The most prominent interpretations of Deerfield's colonial history are by the prolific Deerfield historian George Sheldon, whose works were largely written in the backdrop of the "Indian Question". Bruchac argues that Sheldon "used bloody examples from Deerfield’s history as a rhetorical device to paint the Pocumtuck Indians and, by extension, all Native people as inherently dangerous and untrustworthy. He clearly strove to retain his privileged position as an interlocutor of both Native and English history without being bothered by Indian sympathizers."

Historian Barry O'Connell notes that in Sheldon's time, there was a rise in contemporaneous missionaries and social reformers who were examining “not only about Euro-Americans’ treatment of Indians in the past but also about what was being done in the late nineteenth century.” Subsequently, Bruchac argues that Sheldon's writings were influenced by the political climate of his time, in advocating the benefits of Indigenous removal in light of Deerfield's involvement in wars with indigenous peoples.
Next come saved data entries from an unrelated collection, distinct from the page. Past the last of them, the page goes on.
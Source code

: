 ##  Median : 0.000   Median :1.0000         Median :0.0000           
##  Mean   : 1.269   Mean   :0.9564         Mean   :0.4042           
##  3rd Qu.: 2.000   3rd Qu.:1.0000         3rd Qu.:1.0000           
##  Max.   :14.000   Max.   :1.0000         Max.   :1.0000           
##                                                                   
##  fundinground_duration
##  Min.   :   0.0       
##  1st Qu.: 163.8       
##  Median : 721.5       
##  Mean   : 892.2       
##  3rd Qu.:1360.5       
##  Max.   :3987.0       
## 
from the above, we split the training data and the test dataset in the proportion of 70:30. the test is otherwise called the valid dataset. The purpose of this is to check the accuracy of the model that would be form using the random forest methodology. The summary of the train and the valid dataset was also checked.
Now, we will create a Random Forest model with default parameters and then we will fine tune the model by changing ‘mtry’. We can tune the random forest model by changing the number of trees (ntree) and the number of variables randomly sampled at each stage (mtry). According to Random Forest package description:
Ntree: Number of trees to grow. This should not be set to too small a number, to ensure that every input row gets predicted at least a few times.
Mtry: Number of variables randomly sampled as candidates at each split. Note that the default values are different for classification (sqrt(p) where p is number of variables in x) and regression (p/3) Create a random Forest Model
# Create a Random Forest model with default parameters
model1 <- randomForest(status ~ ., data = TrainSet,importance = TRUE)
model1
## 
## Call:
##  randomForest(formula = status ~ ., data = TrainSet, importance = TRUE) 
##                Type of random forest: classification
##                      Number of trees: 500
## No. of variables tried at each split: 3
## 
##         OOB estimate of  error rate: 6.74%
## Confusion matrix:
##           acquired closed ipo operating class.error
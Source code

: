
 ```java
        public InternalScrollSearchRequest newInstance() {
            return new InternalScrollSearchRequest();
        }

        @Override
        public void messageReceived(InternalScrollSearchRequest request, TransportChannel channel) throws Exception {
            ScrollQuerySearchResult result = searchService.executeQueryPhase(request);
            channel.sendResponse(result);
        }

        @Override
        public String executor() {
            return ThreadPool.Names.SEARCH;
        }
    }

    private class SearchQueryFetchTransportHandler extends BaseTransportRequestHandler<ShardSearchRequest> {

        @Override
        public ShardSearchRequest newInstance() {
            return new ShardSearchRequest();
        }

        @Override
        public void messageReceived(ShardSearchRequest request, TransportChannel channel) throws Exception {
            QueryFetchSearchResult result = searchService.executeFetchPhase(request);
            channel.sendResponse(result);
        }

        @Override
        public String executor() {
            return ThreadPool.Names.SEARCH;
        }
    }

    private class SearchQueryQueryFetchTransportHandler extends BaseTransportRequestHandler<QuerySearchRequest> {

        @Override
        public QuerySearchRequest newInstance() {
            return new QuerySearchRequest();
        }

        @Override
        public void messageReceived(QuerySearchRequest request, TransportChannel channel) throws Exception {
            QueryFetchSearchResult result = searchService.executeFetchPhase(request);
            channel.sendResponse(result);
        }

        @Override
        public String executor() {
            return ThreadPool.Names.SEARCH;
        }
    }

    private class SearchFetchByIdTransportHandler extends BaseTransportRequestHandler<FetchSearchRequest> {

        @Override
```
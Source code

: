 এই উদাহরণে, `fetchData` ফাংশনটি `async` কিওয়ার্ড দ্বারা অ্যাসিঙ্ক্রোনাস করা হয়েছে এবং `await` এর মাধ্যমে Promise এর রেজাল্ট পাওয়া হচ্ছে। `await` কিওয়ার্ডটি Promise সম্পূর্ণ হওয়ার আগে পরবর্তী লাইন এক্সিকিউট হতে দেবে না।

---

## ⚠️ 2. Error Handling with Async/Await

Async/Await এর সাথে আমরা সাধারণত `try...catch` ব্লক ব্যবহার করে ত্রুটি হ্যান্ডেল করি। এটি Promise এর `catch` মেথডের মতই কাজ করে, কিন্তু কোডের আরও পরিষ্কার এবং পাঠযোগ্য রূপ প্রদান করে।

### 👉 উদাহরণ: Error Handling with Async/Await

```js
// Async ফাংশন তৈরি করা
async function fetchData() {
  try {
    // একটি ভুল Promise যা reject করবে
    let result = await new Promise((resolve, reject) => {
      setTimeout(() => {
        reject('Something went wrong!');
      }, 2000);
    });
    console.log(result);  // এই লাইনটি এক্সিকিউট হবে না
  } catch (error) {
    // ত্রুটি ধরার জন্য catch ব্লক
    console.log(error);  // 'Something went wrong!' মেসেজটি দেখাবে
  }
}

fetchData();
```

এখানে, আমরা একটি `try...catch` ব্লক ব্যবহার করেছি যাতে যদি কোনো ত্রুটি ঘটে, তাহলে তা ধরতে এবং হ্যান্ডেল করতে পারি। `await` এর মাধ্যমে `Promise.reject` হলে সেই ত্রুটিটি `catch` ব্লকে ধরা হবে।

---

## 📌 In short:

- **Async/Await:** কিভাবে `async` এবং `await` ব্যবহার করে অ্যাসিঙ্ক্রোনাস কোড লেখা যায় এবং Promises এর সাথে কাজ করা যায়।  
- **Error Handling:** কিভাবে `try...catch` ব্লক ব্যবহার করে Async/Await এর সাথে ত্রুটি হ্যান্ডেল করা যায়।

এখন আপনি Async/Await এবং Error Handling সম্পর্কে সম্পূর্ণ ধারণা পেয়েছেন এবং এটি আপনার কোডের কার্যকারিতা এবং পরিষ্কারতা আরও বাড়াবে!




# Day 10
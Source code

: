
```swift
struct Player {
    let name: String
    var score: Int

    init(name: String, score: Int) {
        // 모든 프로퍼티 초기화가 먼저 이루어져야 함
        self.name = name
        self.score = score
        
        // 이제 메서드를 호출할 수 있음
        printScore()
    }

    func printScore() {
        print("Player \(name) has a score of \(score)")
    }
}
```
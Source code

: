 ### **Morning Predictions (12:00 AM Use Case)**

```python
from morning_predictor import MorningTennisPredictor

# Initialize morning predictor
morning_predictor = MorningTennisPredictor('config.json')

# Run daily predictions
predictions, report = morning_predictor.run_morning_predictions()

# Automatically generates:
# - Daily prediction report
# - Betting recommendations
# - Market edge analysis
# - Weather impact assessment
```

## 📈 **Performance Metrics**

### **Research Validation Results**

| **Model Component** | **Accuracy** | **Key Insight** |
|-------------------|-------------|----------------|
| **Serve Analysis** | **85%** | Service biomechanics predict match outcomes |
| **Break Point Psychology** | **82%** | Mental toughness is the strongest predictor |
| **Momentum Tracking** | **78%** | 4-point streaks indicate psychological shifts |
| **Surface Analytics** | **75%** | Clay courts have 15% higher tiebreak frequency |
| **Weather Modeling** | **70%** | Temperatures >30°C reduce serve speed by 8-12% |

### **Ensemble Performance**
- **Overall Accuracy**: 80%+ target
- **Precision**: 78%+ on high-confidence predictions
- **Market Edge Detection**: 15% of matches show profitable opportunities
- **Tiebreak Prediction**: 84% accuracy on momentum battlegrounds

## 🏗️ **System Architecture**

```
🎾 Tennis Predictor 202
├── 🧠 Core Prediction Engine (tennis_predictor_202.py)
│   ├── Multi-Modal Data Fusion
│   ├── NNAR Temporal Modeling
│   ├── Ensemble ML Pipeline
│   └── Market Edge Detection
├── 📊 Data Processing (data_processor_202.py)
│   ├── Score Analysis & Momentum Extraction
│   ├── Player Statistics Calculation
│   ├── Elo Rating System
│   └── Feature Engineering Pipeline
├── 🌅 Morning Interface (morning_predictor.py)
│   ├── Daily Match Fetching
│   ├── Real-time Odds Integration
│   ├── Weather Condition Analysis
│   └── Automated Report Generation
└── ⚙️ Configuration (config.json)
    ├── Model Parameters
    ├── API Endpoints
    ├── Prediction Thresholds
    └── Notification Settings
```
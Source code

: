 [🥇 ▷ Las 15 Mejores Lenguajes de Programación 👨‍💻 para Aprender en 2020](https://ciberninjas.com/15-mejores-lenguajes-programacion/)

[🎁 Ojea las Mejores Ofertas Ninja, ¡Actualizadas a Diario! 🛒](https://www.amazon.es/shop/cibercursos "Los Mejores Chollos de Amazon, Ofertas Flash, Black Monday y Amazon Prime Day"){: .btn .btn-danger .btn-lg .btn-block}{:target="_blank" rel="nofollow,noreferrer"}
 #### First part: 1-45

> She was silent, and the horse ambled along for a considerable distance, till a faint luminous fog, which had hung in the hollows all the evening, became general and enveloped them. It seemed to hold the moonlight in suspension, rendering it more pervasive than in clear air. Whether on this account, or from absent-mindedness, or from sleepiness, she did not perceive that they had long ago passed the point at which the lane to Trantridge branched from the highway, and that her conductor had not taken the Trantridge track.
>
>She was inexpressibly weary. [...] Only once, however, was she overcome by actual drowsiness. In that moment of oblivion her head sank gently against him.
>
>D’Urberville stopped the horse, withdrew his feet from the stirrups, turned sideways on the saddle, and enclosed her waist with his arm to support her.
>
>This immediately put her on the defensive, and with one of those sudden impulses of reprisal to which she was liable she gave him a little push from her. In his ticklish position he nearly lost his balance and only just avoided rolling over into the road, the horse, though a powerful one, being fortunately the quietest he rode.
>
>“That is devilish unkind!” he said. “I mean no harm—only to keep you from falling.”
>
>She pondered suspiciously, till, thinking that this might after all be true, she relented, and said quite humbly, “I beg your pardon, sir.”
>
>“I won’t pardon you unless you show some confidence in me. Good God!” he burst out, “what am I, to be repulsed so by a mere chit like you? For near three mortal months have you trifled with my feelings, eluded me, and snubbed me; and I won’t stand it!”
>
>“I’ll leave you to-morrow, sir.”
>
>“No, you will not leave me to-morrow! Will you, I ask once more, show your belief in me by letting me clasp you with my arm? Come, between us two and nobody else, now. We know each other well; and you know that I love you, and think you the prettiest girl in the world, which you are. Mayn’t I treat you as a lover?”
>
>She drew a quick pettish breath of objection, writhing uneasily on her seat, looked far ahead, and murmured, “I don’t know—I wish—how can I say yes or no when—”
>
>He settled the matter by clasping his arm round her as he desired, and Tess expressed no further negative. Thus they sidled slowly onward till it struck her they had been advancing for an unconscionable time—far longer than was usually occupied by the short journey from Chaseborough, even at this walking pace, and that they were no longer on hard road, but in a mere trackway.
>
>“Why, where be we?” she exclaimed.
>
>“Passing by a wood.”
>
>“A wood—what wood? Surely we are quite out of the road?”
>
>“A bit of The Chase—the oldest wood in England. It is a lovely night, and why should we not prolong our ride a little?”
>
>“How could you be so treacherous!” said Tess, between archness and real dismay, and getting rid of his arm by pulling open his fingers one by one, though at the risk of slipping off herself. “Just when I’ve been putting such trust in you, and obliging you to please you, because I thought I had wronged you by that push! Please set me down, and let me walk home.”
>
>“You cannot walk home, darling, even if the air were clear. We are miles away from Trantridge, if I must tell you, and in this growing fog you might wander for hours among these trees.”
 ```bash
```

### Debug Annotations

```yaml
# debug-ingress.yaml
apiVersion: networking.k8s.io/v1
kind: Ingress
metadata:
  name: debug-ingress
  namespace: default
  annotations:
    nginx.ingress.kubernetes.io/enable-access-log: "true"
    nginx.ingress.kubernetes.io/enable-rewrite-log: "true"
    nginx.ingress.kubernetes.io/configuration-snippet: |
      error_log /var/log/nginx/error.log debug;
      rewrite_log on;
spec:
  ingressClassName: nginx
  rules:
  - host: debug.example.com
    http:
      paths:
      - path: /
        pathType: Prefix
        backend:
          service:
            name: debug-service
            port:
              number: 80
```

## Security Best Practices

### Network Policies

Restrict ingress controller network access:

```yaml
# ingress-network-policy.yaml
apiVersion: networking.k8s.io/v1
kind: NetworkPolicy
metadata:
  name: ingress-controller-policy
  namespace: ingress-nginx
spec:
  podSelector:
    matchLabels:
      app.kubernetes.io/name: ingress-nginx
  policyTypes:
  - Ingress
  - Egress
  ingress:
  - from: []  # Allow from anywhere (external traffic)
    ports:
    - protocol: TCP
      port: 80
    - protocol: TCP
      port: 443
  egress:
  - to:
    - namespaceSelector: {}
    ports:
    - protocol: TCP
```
Contemporaneously, Sheldon was accused by Josiah Temple, his co-author for the History of Northfield, of biased interpretations of indigenous history, and for excluding Dutch and Kanienkehaka testimony in the New York colonial documents, which suggested English involvement in rupturing Pocumtuc/Kanienkehaka diplomatic relations.

Despite the lengthy documentation of diverse interactions between colonial English and indigenous peoples before Bloody Brook, and the many documented visits of Pocumtuc descendants revisiting Deerfield, Sheldon in 1886 surmised Anglo-Pocumtuc history and the Connecticut River Campaign in Deerfield under the framework of the "vanishing Indian": "A feeble remnant (after the Kanienkehaka war), renouncing their independence, sought the protection of the English . . . The enervated remains of the Pocumtuck Confederation—rebelling against English domination—appeared for a few months in Philip’s War. At its close the few miserable survivors stole away towards the setting sun and were forever lost to sight. Never again do we find in recorded history, a single page relating to the unfortunate Pocumtucks."
==== 2000s ====
In evaluating the historiography of the colonial history of the Connecticut River valley, Bruchac states:I suggest that regional nineteenth-century historians consciously sifted the records to select historical anecdotes that emphasized Indian hostilities for dramatic impact. Their published accounts of colonial events placed white colonists at center stage and positioned indigenous people as natural antagonists and outsiders. Public renditions (monuments, speeches, historical pageantry, etc.) of this history also employed elements of nostalgia and invention. The production of history became, in this way, a method of crafting white cultural heritage by claiming the past as the collective property of non-Native settlers and their descendants. Some historians strove to minimize the influence of Native diplomacy and alliances and to downplay the intelligence of Native leaders. Others, who supported the “vanishing Indian” paradigm, tried to silence Native voices and block the potential for future Native presence by consciously crafting a definitive ending, a tragically poetic moment when all Indians in the region supposedly ceased to exist.Modern-day Deerfield historians Mathews and Thomas (affiliated with Historic Deerfield) noted that the 350th year anniversary of the Battle of Bloody Brook would be in 2025, and emphasized the need to "actively participate in constructing nuanced, intrinsically human-centered, and relevant historical narratives" through recovering and reincorporating ancestral and contemporary Indigenous and Anglo-American perspectives.